Fishing in Public

By “Tackle Box” Billy Kelley

Who can predict futures?

Hey folks. It’s 5:30 a.m. on Saturday morning and I’m just checking my gear. Everything’s ready and all in place to rock and roll, dude!

What’s with all the excitement? Well, you know how it’s like I’m all the time checking new places to visit with my fishing rod? Well, it’s a real hit-or-miss situation — sometimes a good spot, sometimes not. This month I got the luck.

Actually, my editor gave me the idea to go to a faraway town, which I’m always skeptical about, as I prefer to stay in my well-known Portland. More on that in a minute.

I hate to start out with such bad news, but me: yet to even see a striper. I hear people talk, oh yeah, but it seems that’s all it ever amounts to — talk, talk, talk.

Which brings to mind Cap’n Nick. Anybody out there know Cap’n Nick? If there’s any one person on Portland’s waterfront that you should rub shoulders with, it’s Cap’n Nick. He’s forgotten more about fishin’ than most of you will ever know, and he seems to have a miraculous sense of patience, so he’s helped a real lot of kids straighten out their lines (which is always an ongoing battle, it seems).

So anyways, Cap’n Nick’s got two this year, but he’s had to go to York County to do it. Not good. Plus, his son tags fish for the government. He’s one of them guys keep track of fish population. I’m not at liberty to say exact amounts, but I can say this: it ain’t good.

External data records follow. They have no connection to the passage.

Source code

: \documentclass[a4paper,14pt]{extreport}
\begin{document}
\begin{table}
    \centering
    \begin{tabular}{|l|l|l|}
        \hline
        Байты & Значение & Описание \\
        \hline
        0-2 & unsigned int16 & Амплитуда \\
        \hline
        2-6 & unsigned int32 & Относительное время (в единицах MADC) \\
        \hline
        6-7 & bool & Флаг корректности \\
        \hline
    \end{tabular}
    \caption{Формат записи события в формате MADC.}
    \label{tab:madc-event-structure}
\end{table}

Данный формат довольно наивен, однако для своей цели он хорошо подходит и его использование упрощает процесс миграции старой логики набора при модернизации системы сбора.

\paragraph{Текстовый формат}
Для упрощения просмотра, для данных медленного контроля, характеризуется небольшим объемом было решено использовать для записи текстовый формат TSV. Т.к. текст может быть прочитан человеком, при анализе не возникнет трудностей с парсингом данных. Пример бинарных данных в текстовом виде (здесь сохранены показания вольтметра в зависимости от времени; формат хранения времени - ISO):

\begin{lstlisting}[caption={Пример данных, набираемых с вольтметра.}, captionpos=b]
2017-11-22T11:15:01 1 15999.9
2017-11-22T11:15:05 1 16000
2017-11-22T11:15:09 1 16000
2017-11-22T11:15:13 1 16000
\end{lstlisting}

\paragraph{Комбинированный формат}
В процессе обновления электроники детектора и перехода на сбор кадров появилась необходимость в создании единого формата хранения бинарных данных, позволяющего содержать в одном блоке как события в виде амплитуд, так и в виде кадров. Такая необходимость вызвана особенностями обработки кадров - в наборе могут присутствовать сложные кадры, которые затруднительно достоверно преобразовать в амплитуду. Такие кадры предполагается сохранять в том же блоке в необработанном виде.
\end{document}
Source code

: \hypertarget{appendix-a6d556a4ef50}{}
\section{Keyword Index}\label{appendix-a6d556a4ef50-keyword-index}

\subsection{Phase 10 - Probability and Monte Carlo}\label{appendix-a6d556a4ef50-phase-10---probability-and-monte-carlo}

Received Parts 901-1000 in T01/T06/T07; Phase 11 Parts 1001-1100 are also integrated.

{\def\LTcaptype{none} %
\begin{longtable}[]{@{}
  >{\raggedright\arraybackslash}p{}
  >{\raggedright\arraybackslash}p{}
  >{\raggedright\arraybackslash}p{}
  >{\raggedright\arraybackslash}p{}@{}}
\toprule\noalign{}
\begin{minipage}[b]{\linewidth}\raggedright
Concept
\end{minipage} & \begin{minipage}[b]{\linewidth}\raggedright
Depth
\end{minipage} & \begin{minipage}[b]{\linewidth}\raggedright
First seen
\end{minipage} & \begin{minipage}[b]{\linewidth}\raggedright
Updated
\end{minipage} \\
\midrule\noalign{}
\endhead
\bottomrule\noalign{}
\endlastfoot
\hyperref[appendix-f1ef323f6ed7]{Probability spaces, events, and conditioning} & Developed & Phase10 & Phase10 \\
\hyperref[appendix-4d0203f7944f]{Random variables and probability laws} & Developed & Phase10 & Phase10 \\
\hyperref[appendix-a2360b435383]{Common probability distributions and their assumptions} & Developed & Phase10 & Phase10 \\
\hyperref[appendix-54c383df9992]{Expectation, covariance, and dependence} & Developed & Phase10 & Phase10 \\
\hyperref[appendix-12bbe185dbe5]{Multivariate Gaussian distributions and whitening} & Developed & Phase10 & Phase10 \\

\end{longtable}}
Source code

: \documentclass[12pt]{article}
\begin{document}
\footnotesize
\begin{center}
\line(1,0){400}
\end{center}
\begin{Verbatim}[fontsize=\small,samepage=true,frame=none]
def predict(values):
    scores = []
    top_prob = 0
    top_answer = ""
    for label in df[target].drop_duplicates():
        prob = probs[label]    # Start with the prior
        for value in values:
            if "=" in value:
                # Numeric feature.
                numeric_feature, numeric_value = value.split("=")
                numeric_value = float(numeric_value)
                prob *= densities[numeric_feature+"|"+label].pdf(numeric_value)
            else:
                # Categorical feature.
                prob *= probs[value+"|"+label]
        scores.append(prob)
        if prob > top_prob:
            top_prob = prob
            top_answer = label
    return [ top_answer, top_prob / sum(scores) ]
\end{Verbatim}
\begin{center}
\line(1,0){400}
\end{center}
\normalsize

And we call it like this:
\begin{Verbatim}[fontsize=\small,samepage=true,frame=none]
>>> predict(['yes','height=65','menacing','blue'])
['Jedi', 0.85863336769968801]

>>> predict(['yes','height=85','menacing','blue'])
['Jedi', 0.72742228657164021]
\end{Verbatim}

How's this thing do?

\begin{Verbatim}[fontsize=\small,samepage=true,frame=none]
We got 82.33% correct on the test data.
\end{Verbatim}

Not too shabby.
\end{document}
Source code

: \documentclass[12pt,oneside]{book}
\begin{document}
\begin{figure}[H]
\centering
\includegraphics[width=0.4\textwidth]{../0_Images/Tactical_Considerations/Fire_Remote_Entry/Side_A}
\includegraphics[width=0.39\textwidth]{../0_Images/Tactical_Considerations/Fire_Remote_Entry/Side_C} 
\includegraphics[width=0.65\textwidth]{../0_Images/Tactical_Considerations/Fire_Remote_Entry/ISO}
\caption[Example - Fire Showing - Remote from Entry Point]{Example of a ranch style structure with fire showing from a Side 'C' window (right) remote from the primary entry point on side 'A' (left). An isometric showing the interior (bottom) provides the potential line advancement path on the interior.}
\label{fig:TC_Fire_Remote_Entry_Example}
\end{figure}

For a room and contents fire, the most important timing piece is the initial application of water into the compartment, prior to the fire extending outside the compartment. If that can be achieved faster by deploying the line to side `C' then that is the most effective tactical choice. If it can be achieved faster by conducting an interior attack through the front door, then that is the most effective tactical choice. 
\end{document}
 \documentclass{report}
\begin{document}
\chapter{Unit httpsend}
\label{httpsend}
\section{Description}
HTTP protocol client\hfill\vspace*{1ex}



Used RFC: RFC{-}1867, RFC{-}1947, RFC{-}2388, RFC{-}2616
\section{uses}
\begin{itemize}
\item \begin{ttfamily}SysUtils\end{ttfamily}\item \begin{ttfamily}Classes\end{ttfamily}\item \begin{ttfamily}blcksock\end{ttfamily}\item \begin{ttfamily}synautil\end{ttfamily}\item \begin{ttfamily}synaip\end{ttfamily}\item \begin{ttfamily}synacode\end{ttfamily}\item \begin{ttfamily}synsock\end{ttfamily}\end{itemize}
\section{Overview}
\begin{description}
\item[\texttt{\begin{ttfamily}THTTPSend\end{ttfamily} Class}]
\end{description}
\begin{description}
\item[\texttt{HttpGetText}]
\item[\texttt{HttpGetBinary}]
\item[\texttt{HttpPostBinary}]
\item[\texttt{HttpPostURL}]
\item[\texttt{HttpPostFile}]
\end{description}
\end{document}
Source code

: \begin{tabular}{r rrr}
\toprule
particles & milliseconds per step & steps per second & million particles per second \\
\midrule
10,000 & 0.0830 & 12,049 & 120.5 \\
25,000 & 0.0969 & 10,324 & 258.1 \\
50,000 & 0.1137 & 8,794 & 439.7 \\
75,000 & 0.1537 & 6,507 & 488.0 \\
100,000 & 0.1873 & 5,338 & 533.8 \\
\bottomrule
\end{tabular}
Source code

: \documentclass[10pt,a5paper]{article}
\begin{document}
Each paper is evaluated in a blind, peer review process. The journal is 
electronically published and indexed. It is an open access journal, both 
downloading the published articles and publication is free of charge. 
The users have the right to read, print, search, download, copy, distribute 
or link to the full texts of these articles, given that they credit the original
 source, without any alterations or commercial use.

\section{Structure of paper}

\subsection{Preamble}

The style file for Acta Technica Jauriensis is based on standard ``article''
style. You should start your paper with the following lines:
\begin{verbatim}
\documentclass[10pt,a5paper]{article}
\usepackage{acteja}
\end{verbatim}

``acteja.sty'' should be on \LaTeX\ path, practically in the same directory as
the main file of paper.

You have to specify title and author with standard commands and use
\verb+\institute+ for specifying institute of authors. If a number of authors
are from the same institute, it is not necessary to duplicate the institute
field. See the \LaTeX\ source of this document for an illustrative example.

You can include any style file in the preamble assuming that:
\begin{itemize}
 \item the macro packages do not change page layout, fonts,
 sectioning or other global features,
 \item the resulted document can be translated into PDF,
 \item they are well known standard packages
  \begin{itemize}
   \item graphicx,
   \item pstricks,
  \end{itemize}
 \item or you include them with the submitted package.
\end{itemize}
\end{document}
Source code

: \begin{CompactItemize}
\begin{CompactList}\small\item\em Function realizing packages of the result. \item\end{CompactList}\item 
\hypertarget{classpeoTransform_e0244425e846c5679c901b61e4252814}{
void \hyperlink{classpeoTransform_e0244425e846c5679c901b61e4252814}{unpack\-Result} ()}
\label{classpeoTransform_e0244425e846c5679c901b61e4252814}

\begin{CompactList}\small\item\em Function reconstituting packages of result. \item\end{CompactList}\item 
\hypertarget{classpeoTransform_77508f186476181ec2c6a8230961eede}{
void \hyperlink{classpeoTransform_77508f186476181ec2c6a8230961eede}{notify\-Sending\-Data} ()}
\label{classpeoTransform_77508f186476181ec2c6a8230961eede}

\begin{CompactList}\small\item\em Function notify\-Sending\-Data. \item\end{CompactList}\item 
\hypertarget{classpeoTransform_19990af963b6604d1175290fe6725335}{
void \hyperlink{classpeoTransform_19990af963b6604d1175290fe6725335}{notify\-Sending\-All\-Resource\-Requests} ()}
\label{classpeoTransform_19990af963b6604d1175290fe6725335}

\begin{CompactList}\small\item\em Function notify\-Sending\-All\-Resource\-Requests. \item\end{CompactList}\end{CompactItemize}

So, of all the new spots I visited, this one has really hooked me. It’s called Knightville Landing. It’s kind of the remnants of what’s left of the old South Portland Bridge. I walked over to get access. There’s a stairway off the east side that takes you down to this place at the bottom of the bridge.

It’s more than a landing. It’s like a public park, and a little beach actually sits alongside of it. (Well, calling it a beach might be kind of a stretch of things, but there’s sure enough a spit of sand.) And there’s a tassel of bushes adjacent so’s if you was bringing a gal with you, you’d find a nice place for, let’s say, intimate moments.

This is one heck of a nice spot. Really, South Portland should pat itself on the back for this one. Heck, there’s tables (with checkerboards) and chairs, nice paved walkways, views, and something almost impossible to see in Portland: it’s clean! It’s even got old trolley tracks on top of the cobblestone entrance from Waterman Drive. The morning I did my reconnoiter people had brang their kids with no apparent worries, which you definitely can’t say about a lot of spots in town.

There’s like a wooden walkway that you can go on. It ends on a raft kind of thing that they say is the best fishing spot out there. I ain’t about to draw you a goddamn map!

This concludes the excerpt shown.